Further, legislative efforts to allow juries to allocate fault among all who are responsible for an injury faces court- created obstacles, including Montana Supreme Court rulings finding certain aspects of Montana’s comparative fault statute unconstitutional.
After having its decision overturned by the U.S. Supreme Court in 2017 in BNSF Railway Co. v. Tyrrell, the Montana Supreme Court has signaled that it may be ready to apply constitutional principles that prevent plaintiffs’ lawyers from filing lawsuits in Montana that lack a connection to the state.
In DeLeon v. BNSF Railway Co., the Court was faced with a classic case of forum shopping. A worker from Missouri and two workers from Texas filed lawsuits against the railroad in Yellowstone County, Montana to recover for on-the-job injuries that happened in their home states. While BNSF has track in Montana, like anywhere else, it is incorporated in Delaware and headquartered in Texas.
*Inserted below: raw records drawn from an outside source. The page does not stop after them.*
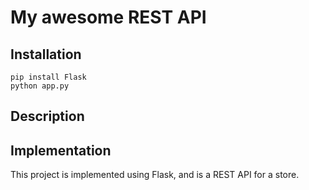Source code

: # My awesome REST API

## Installation

```
pip install Flask
python app.py
```

## Description

## Implementation

This project is implemented using Flask, and is a REST API for a store.
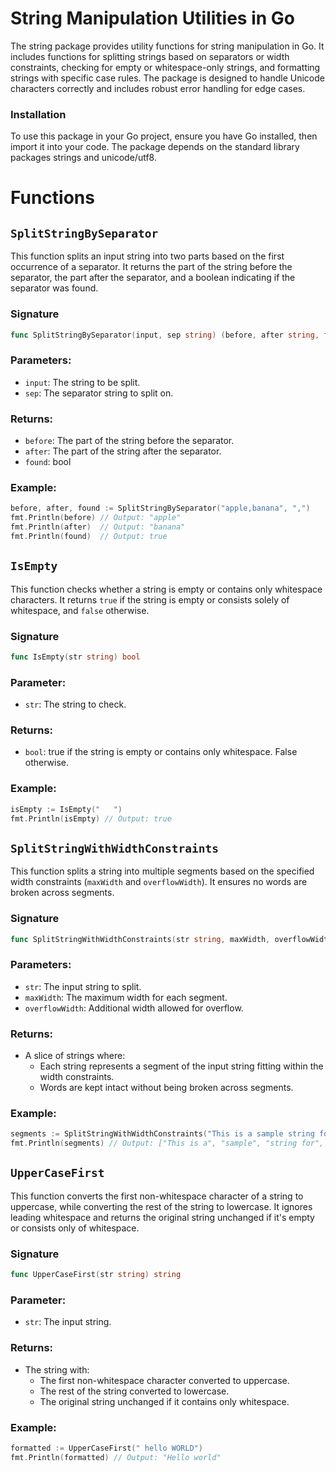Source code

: # String Manipulation Utilities in Go

 The string package provides utility functions for string manipulation in Go. It includes functions for splitting strings based on separators or width constraints, checking for empty or whitespace-only strings, and formatting strings with specific case rules. The package is designed to handle Unicode characters correctly and includes robust error handling for edge cases.

### Installation

To use this package in your Go project, ensure you have Go installed, then import it into your code. The package depends on the standard library packages strings and unicode/utf8.

# Functions

## `SplitStringBySeparator`

This function splits an input string into two parts based on the first occurrence of a separator. It returns the part of the string before the separator, the part after the separator, and a boolean indicating if the separator was found.

### Signature
```go
func SplitStringBySeparator(input, sep string) (before, after string, found bool)
```

### Parameters:
- `input`: The string to be split.
- `sep`: The separator string to split on.

### Returns:
- `before`: The part of the string before the separator.
- `after`: The part of the string after the separator.
- `found`: bool

### Example:
```go
before, after, found := SplitStringBySeparator("apple,banana", ",")
fmt.Println(before) // Output: "apple"
fmt.Println(after)  // Output: "banana"
fmt.Println(found)  // Output: true
```

## `IsEmpty`

This function checks whether a string is empty or contains only whitespace characters. It returns `true` if the string is empty or consists solely of whitespace, and `false` otherwise.

### Signature
```go
func IsEmpty(str string) bool
```

### Parameter:
- `str`: The string to check.

### Returns:
- `bool`: true if the string is empty or contains only whitespace. False otherwise.

### Example:
```go
isEmpty := IsEmpty("   ")
fmt.Println(isEmpty) // Output: true
```

## `SplitStringWithWidthConstraints`

This function splits a string into multiple segments based on the specified width constraints (`maxWidth` and `overflowWidth`). It ensures no words are broken across segments.

### Signature
```go
func SplitStringWithWidthConstraints(str string, maxWidth, overflowWidth int) []string
```

### Parameters:
- `str`: The input string to split.
- `maxWidth`: The maximum width for each segment.
- `overflowWidth`: Additional width allowed for overflow.

### Returns:
- A slice of strings where:
    - Each string represents a segment of the input string fitting within the width constraints.
    - Words are kept intact without being broken across segments.

### Example:
```go
segments := SplitStringWithWidthConstraints("This is a sample string for testing width constraints", 10, 5)
fmt.Println(segments) // Output: ["This is a", "sample", "string for", "testing width", "constraints"]
```

## `UpperCaseFirst`

This function converts the first non-whitespace character of a string to uppercase, while converting the rest of the string to lowercase. It ignores leading whitespace and returns the original string unchanged if it's empty or consists only of whitespace.

### Signature
```go
func UpperCaseFirst(str string) string
```

### Parameter:
- `str`: The input string.

### Returns:
- The string with:
    - The first non-whitespace character converted to uppercase.
    - The rest of the string converted to lowercase.
    - The original string unchanged if it contains only whitespace.

### Example:
```go
formatted := UpperCaseFirst(" hello WORLD")
fmt.Println(formatted) // Output: "Hello world"
```
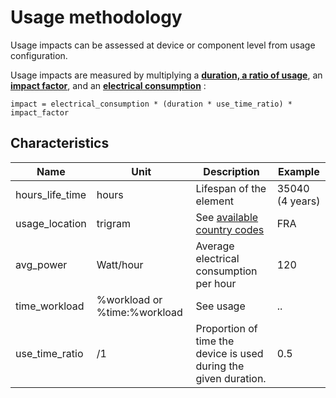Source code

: # Usage methodology

Usage impacts can be assessed at device or component level from usage configuration. 

Usage impacts are measured by multiplying a **[duration, a ratio of usage](duration.md)**, an **[impact factor](elec_factors.md)**, and an **[electrical consumption](elec_conso.md)** :

```impact = electrical_consumption * (duration * use_time_ratio) * impact_factor```

## Characteristics

| Name            | Unit                         | Description                                                      | Example         |
|-----------------|------------------------------|------------------------------------------------------------------|-----------------|
| hours_life_time | hours                        | Lifespan of the element                                          | 35040 (4 years) |
| usage_location  | trigram                      | See [available country codes](countries.md)                      | FRA             |
| avg_power       | Watt/hour                    | Average electrical consumption per hour                          | 120             |
| time_workload   | %workload or %time:%workload | See usage                                                        | ..              |
| use_time_ratio  | /1                           | Proportion of time the device is used during the given duration. | 0.5             |

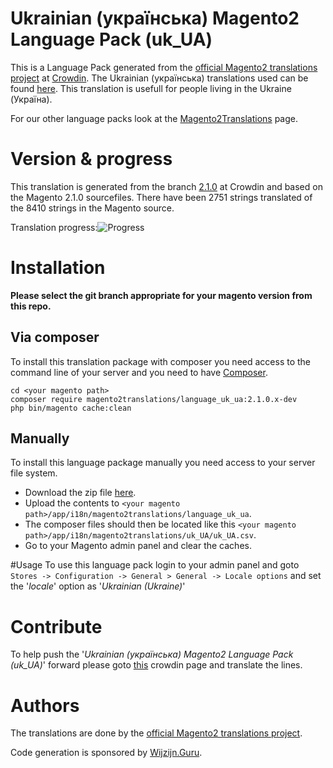 # Ukrainian (українська) Magento2 Language Pack (uk_UA)
This is a Language Pack generated from the [official Magento2 translations project](https://crowdin.com/project/magento-2) at [Crowdin](https://crowdin.com).
The Ukrainian (українська) translations used can be found [here](https://crowdin.com/project/magento-2/uk).
This translation is usefull for people living in the Ukraine (Україна).

For our other language packs look at the [Magento2Translations](http://magento2translations.github.io/) page.

# Version & progress
This translation is generated from the branch [2.1.0](https://crowdin.com/project/magento-2/uk#/2.1.0) at Crowdin and based on the Magento 2.1.0 sourcefiles.
There have been  2751 strings translated of the 8410 strings in the Magento source.

Translation progress:![Progress](http://progressed.io/bar/33)

# Installation
**Please select the git branch appropriate for your magento version from this repo.**
## Via composer
To install this translation package with composer you need access to the command line of your server and you need to have [Composer](https://getcomposer.org).
```
cd <your magento path>
composer require magento2translations/language_uk_ua:2.1.0.x-dev
php bin/magento cache:clean
```
## Manually
To install this language package manually you need access to your server file system.
* Download the zip file [here](https://github.com/Magento2Translations/language_uk_ua/archive/2.1.0.zip).
* Upload the contents to `<your magento path>/app/i18n/magento2translations/language_uk_ua`.
* The composer files should then be located like this `<your magento path>/app/i18n/magento2translations/uk_UA/uk_UA.csv`.
* Go to your Magento admin panel and clear the caches.

#Usage
To use this language pack login to your admin panel and goto `Stores -> Configuration -> General > General -> Locale options` and set the '*locale*' option as '*Ukrainian (Ukraine)*'

# Contribute
To help push the '*Ukrainian (українська) Magento2 Language Pack (uk_UA)*' forward please goto [this](https://crowdin.com/project/magento-2/uk) crowdin page and translate the lines.

# Authors
The translations are done by the [official Magento2 translations project](https://crowdin.com/project/magento-2).

Code generation is sponsored by [Wijzijn.Guru](http://www.wijzijn.guru/).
The plaintiffs chose to file in Montana despite a complete lack of connection between the case and the state, presumably because their lawyers believed the chance of success is greater in Montana state courts. They asked the court to find jurisdiction over BNSF based on the railroad’s registration to do business in the state combined with its operations in the state. The U.S. Supreme Court has consistently ruled, however, that a state court can only exercise jurisdiction over a company if there is a specific connection to the case or the company is “essentially at home” in that state, meaning it is incorporated or has its principal place of business there.
The Montana Supreme Court appropriately ruled that a company does not consent to be sued in a state
for any purpose simply by registering to do business there. To its credit, the court found that “extending general personal jurisdiction over all foreign corporations that registered to do business in Montana and subsequently conducted in-state business activities would extend our exercise of general personal jurisdiction beyond the narrow limits recently articulated by the Supreme Court” and is “inconsistent with due process.”
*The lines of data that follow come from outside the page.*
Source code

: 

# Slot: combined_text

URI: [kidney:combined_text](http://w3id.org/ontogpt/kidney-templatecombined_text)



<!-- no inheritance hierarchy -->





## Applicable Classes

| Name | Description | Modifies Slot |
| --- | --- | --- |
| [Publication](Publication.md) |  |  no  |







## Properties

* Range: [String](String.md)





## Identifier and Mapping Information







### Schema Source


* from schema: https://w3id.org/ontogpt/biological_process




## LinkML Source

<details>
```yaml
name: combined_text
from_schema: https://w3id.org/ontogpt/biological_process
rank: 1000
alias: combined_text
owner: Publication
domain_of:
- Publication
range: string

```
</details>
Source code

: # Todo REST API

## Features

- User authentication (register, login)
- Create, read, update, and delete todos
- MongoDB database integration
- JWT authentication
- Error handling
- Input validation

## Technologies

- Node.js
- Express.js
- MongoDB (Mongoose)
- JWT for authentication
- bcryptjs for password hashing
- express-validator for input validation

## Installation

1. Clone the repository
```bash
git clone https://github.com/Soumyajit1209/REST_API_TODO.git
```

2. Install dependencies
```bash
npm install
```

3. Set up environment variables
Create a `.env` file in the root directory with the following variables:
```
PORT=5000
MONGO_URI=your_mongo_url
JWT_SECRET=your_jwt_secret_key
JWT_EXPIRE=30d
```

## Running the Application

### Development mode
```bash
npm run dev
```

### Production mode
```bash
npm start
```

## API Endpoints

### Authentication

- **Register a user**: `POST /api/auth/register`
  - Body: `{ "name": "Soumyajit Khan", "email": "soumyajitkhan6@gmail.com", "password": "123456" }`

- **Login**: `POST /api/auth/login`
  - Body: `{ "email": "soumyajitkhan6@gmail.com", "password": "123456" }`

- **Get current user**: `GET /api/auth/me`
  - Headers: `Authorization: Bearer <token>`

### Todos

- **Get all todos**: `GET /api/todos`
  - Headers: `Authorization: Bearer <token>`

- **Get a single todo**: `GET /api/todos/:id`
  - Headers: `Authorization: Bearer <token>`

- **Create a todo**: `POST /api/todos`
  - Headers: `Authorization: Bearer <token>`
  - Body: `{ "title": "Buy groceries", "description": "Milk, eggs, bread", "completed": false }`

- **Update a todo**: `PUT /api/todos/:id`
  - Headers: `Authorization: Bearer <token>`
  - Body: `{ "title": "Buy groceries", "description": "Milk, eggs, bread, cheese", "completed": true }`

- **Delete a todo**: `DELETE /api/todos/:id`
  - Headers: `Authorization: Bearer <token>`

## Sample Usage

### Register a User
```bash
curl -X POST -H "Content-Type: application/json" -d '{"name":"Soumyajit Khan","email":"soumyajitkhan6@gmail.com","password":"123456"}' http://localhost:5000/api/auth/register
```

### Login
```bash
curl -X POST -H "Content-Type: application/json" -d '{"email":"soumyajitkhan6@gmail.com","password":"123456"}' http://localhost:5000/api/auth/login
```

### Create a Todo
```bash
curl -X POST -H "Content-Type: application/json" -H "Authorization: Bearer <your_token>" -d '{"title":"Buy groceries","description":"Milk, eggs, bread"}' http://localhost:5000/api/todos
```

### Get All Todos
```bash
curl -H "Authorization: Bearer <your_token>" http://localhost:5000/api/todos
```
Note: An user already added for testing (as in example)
The Montana Supreme Court has avoided opportunities to decide the constitutionality of the state’s statutory limit on punitive damages, which permits awards of up to $10 million or 3% of the defendant’s net worth. The court ducked the issue back in 2015 when it ruled that Michigan law applied and did not allow for punitive damages in that case. For that reason, the court did not rule on the constitutionality of Montana’s cap.
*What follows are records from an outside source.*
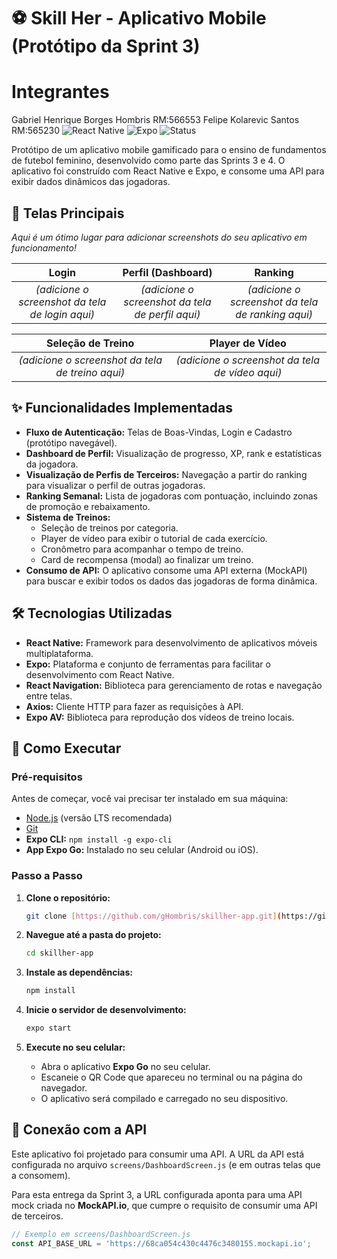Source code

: # ⚽ Skill Her - Aplicativo Mobile (Protótipo da Sprint 3)
# Integrantes 
  Gabriel Henrique Borges Hombris RM:566553
  Felipe Kolarevic Santos RM:565230
![React Native](https://img.shields.io/badge/React_Native-20232A?style=for-the-badge&logo=react&logoColor=61DAFB)
![Expo](https://img.shields.io/badge/Expo-000020?style=for-the-badge&logo=expo&logoColor=white)
![Status](https://img.shields.io/badge/Status-Protótipo_Funcional-success)

Protótipo de um aplicativo mobile gamificado para o ensino de fundamentos de futebol feminino, desenvolvido como parte das Sprints 3 e 4. O aplicativo foi construído com React Native e Expo, e consome uma API para exibir dados dinâmicos das jogadoras.

## 📱 Telas Principais

_Aqui é um ótimo lugar para adicionar screenshots do seu aplicativo em funcionamento!_

| Login | Perfil (Dashboard) | Ranking |
| :---: | :---: | :---: |
| *(adicione o screenshot da tela de login aqui)* | *(adicione o screenshot da tela de perfil aqui)* | *(adicione o screenshot da tela de ranking aqui)* |

| Seleção de Treino | Player de Vídeo |
| :---: | :---: |
| *(adicione o screenshot da tela de treino aqui)* | *(adicione o screenshot da tela de vídeo aqui)* |


## ✨ Funcionalidades Implementadas

* **Fluxo de Autenticação:** Telas de Boas-Vindas, Login e Cadastro (protótipo navegável).
* **Dashboard de Perfil:** Visualização de progresso, XP, rank e estatísticas da jogadora.
* **Visualização de Perfis de Terceiros:** Navegação a partir do ranking para visualizar o perfil de outras jogadoras.
* **Ranking Semanal:** Lista de jogadoras com pontuação, incluindo zonas de promoção e rebaixamento.
* **Sistema de Treinos:**
    * Seleção de treinos por categoria.
    * Player de vídeo para exibir o tutorial de cada exercício.
    * Cronômetro para acompanhar o tempo de treino.
    * Card de recompensa (modal) ao finalizar um treino.
* **Consumo de API:** O aplicativo consome uma API externa (MockAPI) para buscar e exibir todos os dados das jogadoras de forma dinâmica.

## 🛠️ Tecnologias Utilizadas

* **React Native:** Framework para desenvolvimento de aplicativos móveis multiplataforma.
* **Expo:** Plataforma e conjunto de ferramentas para facilitar o desenvolvimento com React Native.
* **React Navigation:** Biblioteca para gerenciamento de rotas e navegação entre telas.
* **Axios:** Cliente HTTP para fazer as requisições à API.
* **Expo AV:** Biblioteca para reprodução dos vídeos de treino locais.

## 🚀 Como Executar

### Pré-requisitos

Antes de começar, você vai precisar ter instalado em sua máquina:
* [Node.js](https://nodejs.org/en/) (versão LTS recomendada)
* [Git](https://git-scm.com/)
* **Expo CLI:** `npm install -g expo-cli`
* **App Expo Go:** Instalado no seu celular (Android ou iOS).

### Passo a Passo

1.  **Clone o repositório:**
    ```bash
    git clone [https://github.com/gHombris/skillher-app.git](https://github.com/gHombris/skillher-app.git)
    ```

2.  **Navegue até a pasta do projeto:**
    ```bash
    cd skillher-app
    ```

3.  **Instale as dependências:**
    ```bash
    npm install
    ```

4.  **Inicie o servidor de desenvolvimento:**
    ```bash
    expo start
    ```

5.  **Execute no seu celular:**
    * Abra o aplicativo **Expo Go** no seu celular.
    * Escaneie o QR Code que apareceu no terminal ou na página do navegador.
    * O aplicativo será compilado e carregado no seu dispositivo.

## 🔌 Conexão com a API

Este aplicativo foi projetado para consumir uma API. A URL da API está configurada no arquivo `screens/DashboardScreen.js` (e em outras telas que a consomem).

Para esta entrega da Sprint 3, a URL configurada aponta para uma API mock criada no **MockAPI.io**, que cumpre o requisito de consumir uma API de terceiros.

```javascript
// Exemplo em screens/DashboardScreen.js
const API_BASE_URL = 'https://68ca054c430c4476c3480155.mockapi.io'; 
```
Meanwhile, Montana trial court judges are refusing to apply the statutory limit, finding it violates the right to jury trial or due process. This most recently occurred in Montana’s Twentieth Judicial District Court in Lake County in March 2018. In that case, TCH Builders & Remodeling v. Elements of Construction, Inc., Judge James Manley found the limit on punitive damages “unconstitutional and will not be enforced,” following the lead of three other Montana trial courts. These rulings are contrary to courts in the vast majority of states, which have recognized that setting constraints on punishment is firmly within the legislature’s policymaking authority.
It is up to the Montana high court to issue a definitive ruling finding that the law is constitutional. ATRA will watch closely in the hopes the Court will uphold the reasonable punitive damages limit enacted by the legislature.